Hackers have broken into the systems of Electronic Arts, one of the world’s biggest video game publishers, and stolen source code used in company games.
On June 6, hackers claimed to have obtained 780 gigabytes of data from EA (EA), including the Frostbite source code, which is the game engine that powers the FIFA, Madden, and Battlefield series of video games, among others.
The hackers claimed to offer “full capability of exploiting on all EA services.” They also claimed to have stolen software development tools for FIFA 21 and server codes for player matchmaking in FIFA 22. Brett Callow, the cybersecurity expert, and a threat analyst at Emsisoft said losing control over source code could be problematic for EA’s business.
“Source code could, theoretically, be copied by other developers or used to create hacks for games,” he said.”Anytime source code gets leaked it’s not good,” said Ekram Ahmed, a spokesperson for cybersecurity firm Check Point. “Hackers can comb through the code, identify deeper flaws for the exploit, and sell that previous code on the dark web to malicious threat actors.”
“We are investigating a recent incident of intrusion into our network where a limited amount of game source code and related tools were stolen,” the EA spokesperson said.

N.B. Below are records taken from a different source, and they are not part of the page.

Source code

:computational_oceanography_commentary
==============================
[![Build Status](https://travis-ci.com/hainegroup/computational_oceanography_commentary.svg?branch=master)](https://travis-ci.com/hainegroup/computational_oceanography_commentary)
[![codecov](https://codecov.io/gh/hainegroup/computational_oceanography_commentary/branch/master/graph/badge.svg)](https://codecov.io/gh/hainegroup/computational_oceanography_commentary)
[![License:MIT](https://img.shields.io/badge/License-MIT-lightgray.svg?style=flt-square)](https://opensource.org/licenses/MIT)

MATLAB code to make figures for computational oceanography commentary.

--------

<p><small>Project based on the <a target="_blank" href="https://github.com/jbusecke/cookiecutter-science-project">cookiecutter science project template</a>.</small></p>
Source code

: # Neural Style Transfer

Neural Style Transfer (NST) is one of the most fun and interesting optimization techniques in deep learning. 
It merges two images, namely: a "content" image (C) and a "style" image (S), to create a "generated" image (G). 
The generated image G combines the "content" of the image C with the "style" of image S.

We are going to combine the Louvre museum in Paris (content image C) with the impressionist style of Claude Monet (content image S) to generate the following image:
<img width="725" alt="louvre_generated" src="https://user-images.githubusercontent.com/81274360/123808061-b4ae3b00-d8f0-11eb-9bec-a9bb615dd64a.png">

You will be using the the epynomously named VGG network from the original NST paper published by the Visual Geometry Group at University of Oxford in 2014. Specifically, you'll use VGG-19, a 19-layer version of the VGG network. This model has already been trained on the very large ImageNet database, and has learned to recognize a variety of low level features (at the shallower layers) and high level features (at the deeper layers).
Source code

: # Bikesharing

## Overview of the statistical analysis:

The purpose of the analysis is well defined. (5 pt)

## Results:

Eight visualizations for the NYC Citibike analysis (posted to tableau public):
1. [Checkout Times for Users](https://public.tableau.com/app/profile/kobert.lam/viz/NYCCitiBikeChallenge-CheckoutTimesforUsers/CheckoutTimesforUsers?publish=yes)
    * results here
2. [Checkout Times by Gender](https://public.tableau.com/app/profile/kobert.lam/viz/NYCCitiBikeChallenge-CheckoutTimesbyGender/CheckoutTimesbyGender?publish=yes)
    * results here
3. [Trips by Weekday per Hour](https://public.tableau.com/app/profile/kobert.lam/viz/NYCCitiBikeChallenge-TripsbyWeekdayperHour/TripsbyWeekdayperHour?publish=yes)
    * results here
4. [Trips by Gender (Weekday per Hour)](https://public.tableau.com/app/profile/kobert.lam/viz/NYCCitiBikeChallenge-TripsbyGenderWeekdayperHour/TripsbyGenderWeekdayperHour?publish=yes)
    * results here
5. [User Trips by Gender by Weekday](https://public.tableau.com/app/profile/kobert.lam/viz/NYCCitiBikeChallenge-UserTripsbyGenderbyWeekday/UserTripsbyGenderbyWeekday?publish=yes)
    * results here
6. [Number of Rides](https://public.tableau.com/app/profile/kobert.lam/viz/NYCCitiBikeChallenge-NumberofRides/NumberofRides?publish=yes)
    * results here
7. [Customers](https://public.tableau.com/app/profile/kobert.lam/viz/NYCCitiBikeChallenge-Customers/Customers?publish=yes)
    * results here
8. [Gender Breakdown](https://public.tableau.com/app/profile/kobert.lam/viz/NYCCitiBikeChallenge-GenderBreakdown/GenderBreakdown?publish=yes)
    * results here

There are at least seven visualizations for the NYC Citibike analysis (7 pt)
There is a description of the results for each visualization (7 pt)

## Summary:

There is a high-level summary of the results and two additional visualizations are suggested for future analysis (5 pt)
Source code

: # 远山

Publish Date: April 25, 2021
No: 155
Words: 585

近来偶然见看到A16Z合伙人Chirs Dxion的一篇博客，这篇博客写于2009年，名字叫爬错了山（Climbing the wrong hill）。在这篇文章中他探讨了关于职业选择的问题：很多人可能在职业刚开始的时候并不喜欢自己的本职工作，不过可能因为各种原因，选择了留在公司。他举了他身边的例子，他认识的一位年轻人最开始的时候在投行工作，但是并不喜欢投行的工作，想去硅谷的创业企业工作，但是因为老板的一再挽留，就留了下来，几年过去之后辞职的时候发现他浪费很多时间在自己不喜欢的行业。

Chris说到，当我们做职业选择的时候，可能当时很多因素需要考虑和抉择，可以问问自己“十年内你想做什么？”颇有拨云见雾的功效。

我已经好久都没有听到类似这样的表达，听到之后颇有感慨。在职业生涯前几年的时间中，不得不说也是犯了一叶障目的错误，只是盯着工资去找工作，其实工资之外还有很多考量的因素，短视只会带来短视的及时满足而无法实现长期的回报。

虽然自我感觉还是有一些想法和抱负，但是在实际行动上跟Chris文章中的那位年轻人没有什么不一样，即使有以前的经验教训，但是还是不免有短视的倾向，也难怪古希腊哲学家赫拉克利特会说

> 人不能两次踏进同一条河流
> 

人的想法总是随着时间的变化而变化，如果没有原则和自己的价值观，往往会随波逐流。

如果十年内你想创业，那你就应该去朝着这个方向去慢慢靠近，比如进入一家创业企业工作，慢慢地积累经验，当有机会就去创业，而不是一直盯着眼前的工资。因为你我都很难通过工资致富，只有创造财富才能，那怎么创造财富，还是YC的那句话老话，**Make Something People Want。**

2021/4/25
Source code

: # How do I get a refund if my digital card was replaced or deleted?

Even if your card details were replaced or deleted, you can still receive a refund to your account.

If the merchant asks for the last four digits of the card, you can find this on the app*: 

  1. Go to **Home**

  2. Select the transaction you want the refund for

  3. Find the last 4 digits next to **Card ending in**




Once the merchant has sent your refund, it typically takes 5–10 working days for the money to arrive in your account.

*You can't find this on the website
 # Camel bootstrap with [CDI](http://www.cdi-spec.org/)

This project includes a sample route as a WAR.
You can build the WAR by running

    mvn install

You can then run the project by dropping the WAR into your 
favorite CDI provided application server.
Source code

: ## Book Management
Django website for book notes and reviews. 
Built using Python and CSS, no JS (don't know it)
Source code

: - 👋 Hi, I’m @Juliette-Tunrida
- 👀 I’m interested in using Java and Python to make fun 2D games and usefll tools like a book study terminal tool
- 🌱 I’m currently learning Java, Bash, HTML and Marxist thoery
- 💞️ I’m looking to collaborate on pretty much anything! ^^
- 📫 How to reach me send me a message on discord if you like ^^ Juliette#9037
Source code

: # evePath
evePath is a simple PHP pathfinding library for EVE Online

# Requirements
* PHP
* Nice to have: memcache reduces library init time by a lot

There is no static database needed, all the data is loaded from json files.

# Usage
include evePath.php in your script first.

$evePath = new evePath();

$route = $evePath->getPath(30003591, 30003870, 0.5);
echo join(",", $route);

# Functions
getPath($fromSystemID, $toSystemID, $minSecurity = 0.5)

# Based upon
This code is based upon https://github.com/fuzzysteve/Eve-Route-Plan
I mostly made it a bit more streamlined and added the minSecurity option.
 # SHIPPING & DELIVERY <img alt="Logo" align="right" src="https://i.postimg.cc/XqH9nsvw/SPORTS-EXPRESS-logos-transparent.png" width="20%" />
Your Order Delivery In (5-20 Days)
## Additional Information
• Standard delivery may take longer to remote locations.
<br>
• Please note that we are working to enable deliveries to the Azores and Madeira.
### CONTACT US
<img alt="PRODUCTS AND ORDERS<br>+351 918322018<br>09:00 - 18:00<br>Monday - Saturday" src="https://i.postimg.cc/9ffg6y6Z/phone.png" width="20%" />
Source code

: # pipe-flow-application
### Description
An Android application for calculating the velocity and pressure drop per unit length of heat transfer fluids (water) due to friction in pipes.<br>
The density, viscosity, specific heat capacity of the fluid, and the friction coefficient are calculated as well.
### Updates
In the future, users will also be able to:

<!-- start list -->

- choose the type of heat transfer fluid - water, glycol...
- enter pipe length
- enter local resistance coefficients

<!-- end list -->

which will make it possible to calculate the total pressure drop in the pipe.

“No player data was accessed, and we have no reason to believe there is any risk to player privacy. Following the incident, we’ve already made security improvements and do not expect an impact on our games or our business. We are actively working with law enforcement officials and other experts as part of this ongoing criminal investigation.”
The breach comes as cyber-attacks are once again gaining more attention, with ransomware attacks hitting top infrastructure companies such as the meatpacking business JBS USA and the fuel distributor Colonial Pipeline.
The EA breach was not a ransomware attack, the spokesperson said.